Idaho Arts Charter is a public, low-income school (60% of students qualify for free or reduced lunch). Even with budget constraints, administrators and teachers say they have creatively stretched resources to make sure every student gets a unique and quality education.
Starting in elementary school, arts and technology are incorporated into every class, like drawing on smartboards for math lessons. High school students take specialized classes, like jazz band, choir, art, and dance.
"A lot of schools have dance teams and such, but we actually get to have a dance class where we get to experience ballet, jazz, and contemporary," student Nereida Rodriguez said.

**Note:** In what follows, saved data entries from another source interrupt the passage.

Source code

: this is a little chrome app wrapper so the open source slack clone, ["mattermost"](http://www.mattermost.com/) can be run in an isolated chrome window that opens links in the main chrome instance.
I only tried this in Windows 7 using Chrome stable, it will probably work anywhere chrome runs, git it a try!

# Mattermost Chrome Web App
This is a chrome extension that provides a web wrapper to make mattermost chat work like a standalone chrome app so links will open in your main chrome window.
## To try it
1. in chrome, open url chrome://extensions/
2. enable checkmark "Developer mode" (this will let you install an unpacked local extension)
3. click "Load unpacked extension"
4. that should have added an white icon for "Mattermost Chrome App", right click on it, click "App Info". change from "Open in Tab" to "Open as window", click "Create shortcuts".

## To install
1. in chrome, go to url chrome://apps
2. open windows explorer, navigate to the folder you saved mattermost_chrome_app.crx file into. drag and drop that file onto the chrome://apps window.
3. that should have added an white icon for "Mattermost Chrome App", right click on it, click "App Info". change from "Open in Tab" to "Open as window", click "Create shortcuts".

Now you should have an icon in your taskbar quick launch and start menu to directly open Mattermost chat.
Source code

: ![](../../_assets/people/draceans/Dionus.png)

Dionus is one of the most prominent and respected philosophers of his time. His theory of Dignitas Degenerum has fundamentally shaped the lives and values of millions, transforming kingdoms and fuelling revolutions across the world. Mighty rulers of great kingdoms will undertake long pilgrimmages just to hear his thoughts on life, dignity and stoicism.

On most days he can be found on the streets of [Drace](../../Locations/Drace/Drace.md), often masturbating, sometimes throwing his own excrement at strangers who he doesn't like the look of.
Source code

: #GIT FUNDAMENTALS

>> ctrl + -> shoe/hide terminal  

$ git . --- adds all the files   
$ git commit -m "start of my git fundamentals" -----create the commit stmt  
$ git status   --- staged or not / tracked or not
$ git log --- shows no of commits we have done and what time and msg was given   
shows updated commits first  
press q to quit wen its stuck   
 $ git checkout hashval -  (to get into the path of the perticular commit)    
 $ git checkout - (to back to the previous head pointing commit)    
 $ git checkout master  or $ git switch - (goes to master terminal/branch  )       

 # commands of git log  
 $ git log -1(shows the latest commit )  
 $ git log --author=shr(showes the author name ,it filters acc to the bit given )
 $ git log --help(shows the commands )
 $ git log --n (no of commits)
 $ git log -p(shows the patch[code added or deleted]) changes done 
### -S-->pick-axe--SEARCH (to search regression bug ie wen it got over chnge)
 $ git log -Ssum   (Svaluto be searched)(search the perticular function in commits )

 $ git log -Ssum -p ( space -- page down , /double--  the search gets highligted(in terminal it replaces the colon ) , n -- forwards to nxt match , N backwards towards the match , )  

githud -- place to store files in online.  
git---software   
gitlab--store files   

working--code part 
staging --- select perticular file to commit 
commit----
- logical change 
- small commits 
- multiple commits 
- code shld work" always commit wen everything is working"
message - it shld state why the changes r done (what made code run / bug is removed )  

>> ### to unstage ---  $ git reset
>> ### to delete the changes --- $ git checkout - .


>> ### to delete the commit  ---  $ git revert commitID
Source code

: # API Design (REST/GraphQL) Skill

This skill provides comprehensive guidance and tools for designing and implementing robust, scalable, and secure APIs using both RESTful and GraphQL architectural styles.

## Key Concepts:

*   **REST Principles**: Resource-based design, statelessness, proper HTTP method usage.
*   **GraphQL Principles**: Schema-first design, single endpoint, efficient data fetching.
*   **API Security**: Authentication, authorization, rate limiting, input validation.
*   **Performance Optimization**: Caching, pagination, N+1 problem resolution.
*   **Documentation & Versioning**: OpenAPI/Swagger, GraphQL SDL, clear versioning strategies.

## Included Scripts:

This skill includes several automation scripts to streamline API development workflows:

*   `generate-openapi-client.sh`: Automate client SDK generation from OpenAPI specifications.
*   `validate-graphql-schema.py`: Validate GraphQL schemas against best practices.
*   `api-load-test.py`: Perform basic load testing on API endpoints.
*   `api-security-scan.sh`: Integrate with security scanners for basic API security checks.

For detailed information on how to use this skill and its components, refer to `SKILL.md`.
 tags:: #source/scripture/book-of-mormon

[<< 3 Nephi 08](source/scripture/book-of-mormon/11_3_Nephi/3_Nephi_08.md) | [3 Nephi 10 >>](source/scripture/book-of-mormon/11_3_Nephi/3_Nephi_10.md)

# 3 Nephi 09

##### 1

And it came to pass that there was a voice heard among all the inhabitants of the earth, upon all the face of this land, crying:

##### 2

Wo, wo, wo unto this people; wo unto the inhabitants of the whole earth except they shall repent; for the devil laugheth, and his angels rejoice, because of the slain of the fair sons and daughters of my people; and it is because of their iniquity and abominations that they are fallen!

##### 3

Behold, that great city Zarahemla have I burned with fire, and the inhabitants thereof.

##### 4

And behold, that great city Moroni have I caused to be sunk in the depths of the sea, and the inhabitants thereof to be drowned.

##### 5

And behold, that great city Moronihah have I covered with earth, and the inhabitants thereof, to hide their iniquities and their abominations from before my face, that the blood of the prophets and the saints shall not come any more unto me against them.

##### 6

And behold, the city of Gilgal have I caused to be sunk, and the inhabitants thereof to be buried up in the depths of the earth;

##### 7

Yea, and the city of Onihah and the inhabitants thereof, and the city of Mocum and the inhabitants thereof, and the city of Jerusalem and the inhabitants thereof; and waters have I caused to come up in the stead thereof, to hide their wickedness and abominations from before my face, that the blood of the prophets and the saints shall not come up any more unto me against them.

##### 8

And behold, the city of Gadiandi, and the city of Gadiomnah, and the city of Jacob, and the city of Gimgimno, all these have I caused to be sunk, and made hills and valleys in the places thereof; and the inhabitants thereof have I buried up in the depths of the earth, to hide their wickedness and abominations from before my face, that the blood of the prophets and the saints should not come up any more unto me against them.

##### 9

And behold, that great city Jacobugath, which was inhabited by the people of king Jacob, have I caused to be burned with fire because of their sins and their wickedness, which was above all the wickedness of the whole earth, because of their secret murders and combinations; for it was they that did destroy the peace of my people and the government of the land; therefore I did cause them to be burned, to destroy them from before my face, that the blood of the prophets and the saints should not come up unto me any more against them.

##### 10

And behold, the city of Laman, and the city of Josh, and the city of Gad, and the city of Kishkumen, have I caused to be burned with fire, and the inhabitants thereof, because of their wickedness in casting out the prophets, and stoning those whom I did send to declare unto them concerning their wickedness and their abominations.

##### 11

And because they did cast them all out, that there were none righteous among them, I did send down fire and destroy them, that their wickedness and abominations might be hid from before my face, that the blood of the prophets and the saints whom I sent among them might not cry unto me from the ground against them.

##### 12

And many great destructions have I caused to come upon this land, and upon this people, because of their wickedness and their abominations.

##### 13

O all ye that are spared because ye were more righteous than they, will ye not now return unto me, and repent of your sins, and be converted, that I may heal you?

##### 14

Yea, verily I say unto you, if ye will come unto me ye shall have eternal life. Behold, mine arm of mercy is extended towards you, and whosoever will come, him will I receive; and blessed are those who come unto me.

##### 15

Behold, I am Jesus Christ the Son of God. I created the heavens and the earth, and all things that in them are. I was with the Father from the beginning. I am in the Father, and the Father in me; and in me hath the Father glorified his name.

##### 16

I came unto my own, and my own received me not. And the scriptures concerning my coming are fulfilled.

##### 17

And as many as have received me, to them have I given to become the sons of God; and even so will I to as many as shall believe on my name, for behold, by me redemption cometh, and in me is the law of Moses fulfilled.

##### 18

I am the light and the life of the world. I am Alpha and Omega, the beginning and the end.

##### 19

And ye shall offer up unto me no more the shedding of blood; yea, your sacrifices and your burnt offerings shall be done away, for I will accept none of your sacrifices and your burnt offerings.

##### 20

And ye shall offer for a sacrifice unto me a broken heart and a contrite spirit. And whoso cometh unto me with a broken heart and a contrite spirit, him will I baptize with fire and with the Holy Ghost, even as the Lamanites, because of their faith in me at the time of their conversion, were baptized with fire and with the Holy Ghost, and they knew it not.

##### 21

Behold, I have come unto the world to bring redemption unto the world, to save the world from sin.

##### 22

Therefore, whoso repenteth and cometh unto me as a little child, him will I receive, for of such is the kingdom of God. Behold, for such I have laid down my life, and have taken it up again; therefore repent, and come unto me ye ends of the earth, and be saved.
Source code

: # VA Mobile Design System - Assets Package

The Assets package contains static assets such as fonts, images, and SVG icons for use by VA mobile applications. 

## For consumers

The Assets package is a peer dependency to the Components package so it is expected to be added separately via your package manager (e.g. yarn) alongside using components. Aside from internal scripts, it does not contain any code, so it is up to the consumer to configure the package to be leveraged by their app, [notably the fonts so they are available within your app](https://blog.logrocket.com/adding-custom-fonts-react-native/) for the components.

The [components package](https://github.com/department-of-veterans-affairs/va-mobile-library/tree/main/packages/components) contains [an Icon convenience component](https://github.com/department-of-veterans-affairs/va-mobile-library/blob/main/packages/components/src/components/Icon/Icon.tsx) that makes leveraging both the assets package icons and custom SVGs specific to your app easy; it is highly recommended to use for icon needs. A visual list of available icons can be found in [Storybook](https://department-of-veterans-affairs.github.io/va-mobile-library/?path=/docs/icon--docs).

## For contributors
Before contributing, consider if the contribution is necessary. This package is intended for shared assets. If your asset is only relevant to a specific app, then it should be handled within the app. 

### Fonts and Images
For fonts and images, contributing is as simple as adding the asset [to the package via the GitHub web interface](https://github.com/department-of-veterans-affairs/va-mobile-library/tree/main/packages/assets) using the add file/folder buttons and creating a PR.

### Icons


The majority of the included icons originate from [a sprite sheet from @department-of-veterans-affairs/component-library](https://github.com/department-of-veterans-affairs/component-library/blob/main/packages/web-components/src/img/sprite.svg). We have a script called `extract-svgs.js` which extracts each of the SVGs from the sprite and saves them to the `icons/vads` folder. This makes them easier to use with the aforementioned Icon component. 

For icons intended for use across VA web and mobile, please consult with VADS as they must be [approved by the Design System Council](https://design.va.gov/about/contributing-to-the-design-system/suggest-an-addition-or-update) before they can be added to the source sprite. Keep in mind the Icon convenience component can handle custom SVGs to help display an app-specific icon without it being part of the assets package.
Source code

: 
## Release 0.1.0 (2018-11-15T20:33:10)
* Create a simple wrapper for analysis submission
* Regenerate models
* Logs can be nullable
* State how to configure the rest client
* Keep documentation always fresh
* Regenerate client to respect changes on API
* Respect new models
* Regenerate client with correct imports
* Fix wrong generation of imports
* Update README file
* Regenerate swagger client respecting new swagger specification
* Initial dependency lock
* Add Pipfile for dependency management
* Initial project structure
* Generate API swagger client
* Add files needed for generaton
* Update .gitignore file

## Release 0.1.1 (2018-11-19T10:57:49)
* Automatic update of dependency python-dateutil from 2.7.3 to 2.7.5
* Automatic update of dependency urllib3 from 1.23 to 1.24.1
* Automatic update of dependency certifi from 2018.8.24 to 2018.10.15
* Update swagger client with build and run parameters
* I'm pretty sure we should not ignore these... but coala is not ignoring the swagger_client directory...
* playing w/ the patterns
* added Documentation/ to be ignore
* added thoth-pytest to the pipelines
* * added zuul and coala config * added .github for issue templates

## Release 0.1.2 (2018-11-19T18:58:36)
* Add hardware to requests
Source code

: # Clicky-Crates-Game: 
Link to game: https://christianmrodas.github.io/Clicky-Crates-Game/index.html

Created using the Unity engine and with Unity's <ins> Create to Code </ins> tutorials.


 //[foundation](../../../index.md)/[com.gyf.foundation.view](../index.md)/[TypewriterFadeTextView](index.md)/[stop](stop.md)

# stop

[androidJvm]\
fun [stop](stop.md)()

The school brings in professional artists, like Grammy-award winning musicians, to help the students learn from the best. With many students from low-income families, exposing every student to top-rate art is another point of pride for the school's administration.
"They all get that hands-on work with those [professional artists] that that's their passion as adults, and what they've done with it as adults. And they get to see all of those things that they probably wouldn't get to any other way, sometimes because of their background," Principal and Director Jackie Collins said.
Student sing, paint, act, and dance in history and science classes too.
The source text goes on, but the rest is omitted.